NEK functions in a similar way to a conventional thermal power plant, except that heat is not produced by burning fossil fuels. Instead, it makes use of the heat released during the fission of uranium nuclei in a reactor. The reactor consists of a reactor vessel with fuel assemblies which form the core. Ordinary purified water and chemically treated water circulate through the reactor under pressure and carry the released heat into the steam generators, where it is turned into steam. The steam drives a turbine which in turn drives the electrical generator. All the equipment of the reactor and the primary coolant loop is housed in the reactor building, which in view of its function is also known as the containment.
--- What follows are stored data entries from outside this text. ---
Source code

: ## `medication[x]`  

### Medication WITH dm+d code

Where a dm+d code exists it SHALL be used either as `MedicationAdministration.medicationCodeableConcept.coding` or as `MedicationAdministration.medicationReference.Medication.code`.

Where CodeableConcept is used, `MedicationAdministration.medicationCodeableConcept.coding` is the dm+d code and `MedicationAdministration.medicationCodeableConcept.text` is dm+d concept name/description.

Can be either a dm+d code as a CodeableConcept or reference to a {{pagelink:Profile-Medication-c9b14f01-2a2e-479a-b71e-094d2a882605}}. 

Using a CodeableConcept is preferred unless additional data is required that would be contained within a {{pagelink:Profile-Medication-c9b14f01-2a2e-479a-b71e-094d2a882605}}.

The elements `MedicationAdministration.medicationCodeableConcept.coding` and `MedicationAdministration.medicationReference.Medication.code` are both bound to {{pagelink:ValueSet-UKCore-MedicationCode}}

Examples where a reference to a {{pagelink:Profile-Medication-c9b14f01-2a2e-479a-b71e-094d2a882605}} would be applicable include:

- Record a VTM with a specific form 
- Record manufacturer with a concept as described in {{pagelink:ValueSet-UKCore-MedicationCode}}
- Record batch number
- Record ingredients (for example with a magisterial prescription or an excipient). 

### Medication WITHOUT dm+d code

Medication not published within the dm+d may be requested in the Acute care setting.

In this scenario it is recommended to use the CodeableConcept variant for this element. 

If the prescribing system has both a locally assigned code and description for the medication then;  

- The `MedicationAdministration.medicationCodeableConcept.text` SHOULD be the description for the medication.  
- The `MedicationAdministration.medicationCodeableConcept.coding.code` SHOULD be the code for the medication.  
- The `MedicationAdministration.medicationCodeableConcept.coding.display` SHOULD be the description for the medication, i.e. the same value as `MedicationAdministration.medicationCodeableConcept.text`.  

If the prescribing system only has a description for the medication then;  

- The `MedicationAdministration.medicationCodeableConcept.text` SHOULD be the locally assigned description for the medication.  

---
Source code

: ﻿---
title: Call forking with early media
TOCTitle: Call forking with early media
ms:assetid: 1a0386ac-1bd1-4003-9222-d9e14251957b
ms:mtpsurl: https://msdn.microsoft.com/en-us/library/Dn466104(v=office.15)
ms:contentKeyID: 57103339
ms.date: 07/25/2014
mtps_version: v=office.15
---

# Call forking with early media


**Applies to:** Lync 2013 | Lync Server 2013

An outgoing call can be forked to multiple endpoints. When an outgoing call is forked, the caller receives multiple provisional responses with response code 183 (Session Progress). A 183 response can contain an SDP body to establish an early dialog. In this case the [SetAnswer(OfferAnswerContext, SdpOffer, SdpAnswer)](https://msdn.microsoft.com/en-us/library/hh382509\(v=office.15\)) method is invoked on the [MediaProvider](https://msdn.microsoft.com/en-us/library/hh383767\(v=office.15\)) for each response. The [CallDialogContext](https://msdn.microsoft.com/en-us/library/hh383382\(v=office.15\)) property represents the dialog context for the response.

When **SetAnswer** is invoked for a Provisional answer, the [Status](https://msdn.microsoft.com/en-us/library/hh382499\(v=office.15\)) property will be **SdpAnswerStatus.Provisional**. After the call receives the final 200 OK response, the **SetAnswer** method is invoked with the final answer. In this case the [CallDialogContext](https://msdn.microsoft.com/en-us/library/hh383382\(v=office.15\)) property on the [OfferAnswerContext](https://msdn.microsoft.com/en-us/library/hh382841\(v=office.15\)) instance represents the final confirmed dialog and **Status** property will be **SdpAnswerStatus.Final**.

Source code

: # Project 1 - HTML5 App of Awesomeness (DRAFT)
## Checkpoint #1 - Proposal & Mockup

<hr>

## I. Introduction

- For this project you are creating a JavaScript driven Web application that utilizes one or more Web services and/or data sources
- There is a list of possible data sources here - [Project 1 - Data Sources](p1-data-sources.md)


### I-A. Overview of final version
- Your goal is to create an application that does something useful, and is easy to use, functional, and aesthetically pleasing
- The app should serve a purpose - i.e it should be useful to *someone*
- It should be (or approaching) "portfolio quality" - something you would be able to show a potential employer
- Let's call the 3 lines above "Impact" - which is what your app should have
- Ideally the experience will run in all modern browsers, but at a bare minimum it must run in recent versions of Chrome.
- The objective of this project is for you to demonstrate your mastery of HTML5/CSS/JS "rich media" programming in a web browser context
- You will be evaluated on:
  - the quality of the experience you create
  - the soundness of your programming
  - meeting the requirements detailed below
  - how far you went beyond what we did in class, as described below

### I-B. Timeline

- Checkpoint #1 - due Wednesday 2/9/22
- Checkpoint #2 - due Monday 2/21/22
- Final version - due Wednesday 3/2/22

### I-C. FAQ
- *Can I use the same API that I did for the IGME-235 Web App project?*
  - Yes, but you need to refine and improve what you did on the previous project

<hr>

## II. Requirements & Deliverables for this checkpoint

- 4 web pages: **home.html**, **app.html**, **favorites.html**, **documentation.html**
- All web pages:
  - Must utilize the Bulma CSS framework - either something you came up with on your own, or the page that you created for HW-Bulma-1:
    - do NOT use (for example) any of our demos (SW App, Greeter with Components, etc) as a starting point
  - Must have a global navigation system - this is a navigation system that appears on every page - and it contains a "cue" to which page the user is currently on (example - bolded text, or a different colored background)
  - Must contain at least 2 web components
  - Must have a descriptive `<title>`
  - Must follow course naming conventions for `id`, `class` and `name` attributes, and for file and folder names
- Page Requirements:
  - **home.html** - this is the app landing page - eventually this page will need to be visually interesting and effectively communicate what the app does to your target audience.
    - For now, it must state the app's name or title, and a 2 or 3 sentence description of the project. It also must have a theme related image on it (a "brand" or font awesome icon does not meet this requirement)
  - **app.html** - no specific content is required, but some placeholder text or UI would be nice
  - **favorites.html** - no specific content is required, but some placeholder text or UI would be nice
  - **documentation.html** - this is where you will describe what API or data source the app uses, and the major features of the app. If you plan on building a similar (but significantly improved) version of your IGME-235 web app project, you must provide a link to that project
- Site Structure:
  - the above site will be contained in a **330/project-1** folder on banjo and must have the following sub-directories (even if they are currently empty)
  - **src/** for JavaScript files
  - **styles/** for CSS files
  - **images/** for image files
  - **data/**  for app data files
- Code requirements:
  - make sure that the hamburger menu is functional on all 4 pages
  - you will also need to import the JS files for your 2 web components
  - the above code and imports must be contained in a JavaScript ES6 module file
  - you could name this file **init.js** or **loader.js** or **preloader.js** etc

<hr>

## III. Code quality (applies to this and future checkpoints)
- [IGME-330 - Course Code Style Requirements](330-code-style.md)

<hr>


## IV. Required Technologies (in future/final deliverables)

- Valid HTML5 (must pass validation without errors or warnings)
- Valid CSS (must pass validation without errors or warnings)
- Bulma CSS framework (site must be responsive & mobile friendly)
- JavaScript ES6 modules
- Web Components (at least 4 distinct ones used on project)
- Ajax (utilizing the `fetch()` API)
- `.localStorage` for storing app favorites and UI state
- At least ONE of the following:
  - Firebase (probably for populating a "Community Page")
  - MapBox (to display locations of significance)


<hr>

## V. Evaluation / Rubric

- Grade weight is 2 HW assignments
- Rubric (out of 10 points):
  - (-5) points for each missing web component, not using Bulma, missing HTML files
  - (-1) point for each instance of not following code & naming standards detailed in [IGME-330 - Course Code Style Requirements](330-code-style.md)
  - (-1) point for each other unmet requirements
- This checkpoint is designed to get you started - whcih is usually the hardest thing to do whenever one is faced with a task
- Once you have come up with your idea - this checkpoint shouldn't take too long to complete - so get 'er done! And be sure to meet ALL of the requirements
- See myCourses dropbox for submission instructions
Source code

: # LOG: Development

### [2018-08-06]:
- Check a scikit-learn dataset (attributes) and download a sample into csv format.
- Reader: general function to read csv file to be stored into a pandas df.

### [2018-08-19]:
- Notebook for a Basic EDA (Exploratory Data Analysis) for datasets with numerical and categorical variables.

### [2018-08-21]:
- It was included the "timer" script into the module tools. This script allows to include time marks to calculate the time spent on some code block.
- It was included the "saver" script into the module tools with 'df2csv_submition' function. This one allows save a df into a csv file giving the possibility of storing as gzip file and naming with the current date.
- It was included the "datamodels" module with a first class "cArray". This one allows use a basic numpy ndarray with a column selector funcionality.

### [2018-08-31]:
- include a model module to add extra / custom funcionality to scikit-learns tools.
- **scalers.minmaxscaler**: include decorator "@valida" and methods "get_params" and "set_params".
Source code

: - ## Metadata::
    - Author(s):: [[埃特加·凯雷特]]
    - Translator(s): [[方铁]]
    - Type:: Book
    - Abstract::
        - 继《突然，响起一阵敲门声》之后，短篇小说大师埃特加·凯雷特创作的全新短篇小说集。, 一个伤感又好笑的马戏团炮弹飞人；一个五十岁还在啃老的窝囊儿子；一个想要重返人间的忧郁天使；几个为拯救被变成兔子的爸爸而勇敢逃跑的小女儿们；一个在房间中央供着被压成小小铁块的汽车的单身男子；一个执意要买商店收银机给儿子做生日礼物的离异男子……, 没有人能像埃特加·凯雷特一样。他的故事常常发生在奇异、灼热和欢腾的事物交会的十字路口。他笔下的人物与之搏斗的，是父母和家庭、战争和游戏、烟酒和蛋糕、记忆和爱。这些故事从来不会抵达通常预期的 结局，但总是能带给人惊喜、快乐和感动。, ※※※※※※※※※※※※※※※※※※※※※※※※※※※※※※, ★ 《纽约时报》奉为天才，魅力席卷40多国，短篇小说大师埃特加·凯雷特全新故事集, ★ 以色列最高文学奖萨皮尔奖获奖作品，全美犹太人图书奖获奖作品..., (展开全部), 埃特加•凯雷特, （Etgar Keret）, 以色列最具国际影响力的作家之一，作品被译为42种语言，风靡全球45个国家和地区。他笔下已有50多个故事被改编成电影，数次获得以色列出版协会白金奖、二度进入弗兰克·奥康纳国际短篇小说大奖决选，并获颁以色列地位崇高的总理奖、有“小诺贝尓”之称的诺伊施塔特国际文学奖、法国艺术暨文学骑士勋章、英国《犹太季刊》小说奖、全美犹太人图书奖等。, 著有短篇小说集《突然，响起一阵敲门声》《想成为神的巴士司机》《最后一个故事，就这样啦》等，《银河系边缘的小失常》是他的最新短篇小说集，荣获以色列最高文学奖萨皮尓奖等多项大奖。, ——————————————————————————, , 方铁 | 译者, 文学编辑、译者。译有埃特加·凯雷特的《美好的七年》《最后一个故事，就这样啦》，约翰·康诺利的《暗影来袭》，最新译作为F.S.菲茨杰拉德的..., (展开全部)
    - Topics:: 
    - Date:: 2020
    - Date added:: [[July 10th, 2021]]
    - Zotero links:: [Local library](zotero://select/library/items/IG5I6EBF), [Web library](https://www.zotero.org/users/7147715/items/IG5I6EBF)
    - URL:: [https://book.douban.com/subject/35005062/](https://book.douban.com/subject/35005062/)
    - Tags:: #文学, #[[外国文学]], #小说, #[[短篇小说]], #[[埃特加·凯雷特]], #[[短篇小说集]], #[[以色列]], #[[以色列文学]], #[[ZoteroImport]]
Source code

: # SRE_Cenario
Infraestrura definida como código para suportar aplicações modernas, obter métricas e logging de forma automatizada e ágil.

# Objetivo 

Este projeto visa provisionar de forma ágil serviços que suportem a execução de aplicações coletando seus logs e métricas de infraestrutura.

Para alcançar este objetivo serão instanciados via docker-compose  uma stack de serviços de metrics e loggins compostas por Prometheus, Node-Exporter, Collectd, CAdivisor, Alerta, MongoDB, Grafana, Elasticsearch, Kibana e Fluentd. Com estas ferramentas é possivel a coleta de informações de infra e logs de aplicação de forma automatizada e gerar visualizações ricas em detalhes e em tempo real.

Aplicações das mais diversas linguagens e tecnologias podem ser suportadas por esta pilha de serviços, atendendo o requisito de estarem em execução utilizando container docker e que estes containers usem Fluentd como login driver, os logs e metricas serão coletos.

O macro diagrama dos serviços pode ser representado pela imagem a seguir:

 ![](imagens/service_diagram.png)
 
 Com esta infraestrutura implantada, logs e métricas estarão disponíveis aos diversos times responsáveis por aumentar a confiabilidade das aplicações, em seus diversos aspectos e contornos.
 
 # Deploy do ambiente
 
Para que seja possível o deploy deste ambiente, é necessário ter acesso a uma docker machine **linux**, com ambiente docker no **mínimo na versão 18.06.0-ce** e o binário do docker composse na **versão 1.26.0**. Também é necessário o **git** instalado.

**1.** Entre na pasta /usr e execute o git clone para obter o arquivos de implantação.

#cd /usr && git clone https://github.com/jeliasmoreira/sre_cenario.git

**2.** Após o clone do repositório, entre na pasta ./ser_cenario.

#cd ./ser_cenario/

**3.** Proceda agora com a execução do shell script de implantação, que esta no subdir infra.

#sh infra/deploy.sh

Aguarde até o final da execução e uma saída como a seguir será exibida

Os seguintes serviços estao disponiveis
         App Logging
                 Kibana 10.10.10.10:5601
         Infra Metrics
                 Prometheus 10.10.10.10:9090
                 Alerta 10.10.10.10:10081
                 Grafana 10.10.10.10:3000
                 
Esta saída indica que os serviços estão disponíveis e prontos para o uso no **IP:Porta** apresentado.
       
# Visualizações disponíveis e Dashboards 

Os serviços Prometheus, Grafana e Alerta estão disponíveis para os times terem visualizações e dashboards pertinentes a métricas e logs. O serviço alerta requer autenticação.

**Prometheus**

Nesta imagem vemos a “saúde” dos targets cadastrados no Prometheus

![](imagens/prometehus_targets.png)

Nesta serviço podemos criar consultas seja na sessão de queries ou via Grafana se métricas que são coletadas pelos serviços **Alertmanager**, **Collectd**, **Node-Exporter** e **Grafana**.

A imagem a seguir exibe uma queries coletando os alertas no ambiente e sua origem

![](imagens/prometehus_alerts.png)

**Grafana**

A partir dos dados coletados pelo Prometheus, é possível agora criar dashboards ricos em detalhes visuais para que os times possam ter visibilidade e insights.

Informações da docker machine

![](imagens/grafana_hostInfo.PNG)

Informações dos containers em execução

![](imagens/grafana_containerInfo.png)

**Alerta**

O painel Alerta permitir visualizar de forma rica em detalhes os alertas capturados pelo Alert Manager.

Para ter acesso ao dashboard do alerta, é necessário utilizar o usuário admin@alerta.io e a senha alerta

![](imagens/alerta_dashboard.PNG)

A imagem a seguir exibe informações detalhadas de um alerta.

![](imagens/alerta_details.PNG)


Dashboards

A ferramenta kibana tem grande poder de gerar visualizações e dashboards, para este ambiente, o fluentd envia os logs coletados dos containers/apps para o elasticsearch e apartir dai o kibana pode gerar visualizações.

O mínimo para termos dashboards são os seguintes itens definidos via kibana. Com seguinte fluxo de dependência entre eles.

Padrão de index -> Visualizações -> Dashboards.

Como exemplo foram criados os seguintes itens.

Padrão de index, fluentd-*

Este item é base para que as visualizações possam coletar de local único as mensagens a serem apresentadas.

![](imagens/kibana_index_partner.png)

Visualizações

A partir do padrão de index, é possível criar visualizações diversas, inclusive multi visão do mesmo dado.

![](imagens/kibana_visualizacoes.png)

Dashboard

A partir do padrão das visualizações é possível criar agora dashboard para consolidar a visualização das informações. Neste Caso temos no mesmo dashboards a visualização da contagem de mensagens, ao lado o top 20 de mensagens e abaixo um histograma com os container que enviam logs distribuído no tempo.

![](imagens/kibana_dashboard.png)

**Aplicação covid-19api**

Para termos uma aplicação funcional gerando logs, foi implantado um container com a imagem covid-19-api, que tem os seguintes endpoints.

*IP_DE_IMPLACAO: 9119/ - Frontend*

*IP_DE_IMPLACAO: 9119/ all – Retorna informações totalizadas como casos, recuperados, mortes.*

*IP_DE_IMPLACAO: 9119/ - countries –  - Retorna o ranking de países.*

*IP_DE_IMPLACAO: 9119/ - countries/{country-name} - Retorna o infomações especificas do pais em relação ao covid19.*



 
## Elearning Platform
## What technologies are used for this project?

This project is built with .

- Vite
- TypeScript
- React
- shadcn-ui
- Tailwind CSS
The reactor vessel containing the fuel assemblies is sealed during operation. The primary coolant circulates through the reactor vessel. For scheduled refuelling, the power plant needs to be shut down. The period between two refuellings is known as the fuel cycle. At NEK, the fuel cycle lasts 18 months. At the end of every fuel cycle, the spent fuel elements are replaced with fresh ones.
The technical part of a nuclear power plant is divided into three basic thermodynamic sets of systems:
Since water circulates in all three sets of systems, which are separated from each other, we can also refer to them as loops. The first two systems are sealed while the third, which uses water from the Sava River to condense the steam, is connected to the outside environment.